- Sinhala: විසංගමනය
- Directed by: Ranjan Prasanna
- Written by: Upali Gamlath
- Produced by: Cinem Entertainments
- Starring: Ashan Dias Samanalee Fonseka Semini Iddamalgoda
- Cinematography: Thisula Thambavita
- Edited by: Praveen Jayaratne
- Music by: Samantha Perera
- Distributed by: MPI Theatres
- Release date: 7 July 2023;
- Country: Sri Lanka
- Language: Sinhala

= Visangamanaya =

Visangamanaya (Isolation) (විසංගමනය) is a 2023 Sri Lankan Sinhala drama film directed by Ranjan Prasanna and produced by Mahesh Wijeratne for Sinem Entertainments. It stars Ashan Dias and Semini Iddamalgoda in lead roles along with Samanalee Fonseka and Udith Abeyratne.
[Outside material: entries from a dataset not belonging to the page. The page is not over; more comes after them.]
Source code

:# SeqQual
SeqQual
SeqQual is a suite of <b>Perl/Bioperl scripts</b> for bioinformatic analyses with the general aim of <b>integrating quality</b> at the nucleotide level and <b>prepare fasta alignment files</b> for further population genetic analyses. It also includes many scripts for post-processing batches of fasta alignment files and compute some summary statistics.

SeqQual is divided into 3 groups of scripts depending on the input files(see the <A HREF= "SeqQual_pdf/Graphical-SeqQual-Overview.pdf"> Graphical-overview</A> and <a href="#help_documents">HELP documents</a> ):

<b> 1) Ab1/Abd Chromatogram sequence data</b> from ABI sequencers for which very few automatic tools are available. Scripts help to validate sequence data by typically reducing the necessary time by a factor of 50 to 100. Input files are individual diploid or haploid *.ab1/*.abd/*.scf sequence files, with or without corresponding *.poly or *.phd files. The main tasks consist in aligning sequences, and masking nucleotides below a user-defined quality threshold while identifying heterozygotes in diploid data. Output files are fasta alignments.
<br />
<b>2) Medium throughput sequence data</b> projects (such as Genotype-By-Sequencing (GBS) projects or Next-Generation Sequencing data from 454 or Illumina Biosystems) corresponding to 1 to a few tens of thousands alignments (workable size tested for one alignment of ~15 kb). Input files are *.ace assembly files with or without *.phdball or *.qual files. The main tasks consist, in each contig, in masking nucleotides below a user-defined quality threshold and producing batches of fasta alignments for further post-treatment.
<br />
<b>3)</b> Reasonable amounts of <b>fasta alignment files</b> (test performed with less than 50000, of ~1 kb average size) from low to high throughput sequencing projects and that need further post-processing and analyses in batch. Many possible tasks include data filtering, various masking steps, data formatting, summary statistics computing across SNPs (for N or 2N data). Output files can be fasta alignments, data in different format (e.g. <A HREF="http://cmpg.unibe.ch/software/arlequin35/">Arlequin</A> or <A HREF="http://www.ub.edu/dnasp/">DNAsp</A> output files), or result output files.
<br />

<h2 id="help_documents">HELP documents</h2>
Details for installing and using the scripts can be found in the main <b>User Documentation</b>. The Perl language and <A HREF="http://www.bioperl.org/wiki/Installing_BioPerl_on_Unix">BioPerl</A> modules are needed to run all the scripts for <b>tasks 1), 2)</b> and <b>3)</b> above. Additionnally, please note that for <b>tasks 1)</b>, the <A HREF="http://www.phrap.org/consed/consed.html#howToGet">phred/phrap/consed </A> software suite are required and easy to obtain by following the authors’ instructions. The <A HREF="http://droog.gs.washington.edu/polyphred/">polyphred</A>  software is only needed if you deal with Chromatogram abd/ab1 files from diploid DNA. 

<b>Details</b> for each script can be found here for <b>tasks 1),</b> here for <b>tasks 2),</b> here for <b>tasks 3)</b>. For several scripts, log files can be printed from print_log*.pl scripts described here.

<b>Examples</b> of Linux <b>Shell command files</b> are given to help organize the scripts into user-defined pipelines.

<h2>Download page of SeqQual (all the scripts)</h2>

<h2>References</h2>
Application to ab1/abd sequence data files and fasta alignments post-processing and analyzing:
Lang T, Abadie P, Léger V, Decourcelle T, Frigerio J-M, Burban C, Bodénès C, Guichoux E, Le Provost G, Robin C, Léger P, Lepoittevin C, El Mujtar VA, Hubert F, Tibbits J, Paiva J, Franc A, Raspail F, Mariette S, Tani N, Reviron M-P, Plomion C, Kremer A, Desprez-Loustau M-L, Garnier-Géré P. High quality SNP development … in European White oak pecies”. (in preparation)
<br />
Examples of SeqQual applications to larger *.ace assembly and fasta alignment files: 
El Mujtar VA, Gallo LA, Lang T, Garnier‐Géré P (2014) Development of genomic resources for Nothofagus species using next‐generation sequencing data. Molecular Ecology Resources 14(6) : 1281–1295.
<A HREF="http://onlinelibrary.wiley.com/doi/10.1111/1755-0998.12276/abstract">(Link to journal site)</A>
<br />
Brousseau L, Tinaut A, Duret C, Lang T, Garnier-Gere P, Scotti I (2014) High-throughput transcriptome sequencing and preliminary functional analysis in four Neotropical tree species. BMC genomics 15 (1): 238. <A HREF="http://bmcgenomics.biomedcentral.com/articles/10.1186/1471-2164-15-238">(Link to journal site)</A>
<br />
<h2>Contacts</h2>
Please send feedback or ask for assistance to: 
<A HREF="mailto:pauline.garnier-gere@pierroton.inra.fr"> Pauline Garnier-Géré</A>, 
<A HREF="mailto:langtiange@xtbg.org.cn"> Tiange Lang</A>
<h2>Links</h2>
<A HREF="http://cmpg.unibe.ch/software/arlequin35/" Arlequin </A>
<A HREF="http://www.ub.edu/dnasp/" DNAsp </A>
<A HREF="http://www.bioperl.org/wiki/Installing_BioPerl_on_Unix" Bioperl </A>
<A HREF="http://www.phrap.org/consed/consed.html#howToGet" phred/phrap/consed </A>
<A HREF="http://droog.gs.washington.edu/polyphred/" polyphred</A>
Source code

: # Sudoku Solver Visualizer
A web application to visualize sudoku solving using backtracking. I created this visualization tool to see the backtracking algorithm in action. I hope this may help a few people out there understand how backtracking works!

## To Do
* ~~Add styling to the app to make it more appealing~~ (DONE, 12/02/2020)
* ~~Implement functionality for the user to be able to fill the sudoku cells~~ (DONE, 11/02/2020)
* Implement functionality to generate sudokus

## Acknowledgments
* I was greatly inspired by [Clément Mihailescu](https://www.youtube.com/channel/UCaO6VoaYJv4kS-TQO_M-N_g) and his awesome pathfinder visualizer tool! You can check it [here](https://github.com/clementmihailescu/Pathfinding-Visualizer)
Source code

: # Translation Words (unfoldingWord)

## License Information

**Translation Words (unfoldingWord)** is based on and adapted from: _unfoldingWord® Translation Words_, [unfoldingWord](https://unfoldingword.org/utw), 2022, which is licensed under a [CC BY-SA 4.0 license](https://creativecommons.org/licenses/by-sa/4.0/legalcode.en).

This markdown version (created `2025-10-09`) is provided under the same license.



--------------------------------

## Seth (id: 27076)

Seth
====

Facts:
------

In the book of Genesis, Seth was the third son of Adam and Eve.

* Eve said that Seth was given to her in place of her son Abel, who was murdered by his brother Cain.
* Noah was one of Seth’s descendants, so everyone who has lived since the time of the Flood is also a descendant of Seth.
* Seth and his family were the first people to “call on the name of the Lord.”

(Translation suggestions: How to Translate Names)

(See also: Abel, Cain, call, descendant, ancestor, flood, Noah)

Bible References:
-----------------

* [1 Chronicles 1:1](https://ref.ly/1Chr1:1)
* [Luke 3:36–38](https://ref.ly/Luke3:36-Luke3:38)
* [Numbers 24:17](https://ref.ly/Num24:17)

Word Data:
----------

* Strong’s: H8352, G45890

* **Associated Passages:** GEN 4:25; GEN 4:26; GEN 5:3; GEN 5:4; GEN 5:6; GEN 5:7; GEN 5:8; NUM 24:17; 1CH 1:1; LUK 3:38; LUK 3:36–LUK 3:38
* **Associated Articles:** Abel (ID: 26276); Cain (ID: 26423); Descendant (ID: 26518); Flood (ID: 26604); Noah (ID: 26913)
Music composed by Samantha Perera.

==Cast==
- Ashan Dias as Jagath Dissanayake
- Semini Iddamalgoda as Rukshani
- Samanalee Fonseka as Esha
- Udith Abeyratne
- Douglas Ranasinghe as Dissanayake principal, Jagath's father
- Hyacinth Wijeratne as Jagath's mother
- Elroy Amalathas as Doctor Sharma
- Niroshan Wijesinghe
- Chinthaka Kulatunga
- Charith Abeysinghe
- Ishan Mendis
- Gamini Jayalath
- Bandula Suriyabandara
- Sujeewa Karunaratne.

==Awards==
The film brings maiden cinematic direction of Ranjan Prasanna. The film won the second place at director's maiden film category at London's Lift-Off Film Festival. It was also selected for the final round of Tokyo Lift-Off Film Festival. In 2021, it won the Director's Debut film Award at the Stockholm City Film Festival in Sweden and then won the Best Film at the Port Blair Awards in India.